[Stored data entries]
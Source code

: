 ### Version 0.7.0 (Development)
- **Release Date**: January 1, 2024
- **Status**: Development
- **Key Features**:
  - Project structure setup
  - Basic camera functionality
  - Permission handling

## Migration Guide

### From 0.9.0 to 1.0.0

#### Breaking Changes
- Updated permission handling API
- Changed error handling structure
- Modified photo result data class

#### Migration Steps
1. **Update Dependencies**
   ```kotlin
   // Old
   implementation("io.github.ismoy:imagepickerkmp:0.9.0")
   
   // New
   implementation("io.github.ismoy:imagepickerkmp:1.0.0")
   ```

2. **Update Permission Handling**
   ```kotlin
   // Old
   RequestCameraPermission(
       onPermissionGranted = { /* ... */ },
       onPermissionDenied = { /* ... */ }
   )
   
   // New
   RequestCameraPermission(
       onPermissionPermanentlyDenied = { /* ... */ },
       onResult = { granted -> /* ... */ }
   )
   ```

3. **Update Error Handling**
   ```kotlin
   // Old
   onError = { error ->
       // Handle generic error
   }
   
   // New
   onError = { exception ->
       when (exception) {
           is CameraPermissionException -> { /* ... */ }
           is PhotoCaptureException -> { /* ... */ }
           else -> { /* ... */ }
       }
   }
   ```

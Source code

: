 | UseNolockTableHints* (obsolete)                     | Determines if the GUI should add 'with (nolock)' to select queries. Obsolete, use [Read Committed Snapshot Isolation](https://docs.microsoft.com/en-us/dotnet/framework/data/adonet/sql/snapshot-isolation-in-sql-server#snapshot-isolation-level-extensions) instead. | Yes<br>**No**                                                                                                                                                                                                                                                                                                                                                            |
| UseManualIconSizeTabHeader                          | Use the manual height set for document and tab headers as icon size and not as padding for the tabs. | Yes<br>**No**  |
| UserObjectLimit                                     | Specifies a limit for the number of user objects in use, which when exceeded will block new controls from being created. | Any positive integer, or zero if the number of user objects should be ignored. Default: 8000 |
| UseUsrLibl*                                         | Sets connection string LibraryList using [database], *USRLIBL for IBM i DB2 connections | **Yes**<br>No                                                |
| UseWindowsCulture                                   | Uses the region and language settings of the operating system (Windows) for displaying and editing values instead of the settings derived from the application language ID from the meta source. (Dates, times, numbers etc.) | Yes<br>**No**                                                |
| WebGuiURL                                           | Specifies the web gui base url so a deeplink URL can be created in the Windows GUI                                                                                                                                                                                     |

◆ WHAT NEEDS TO BE DONE:
The answer must consist of every line from the entries above that contains the string "implementation".

◆ EXERCISE RESPONSE:
   implementation("io.github.ismoy:imagepickerkmp:0.9.0")
   implementation("io.github.ismoy:imagepickerkmp:1.0.0")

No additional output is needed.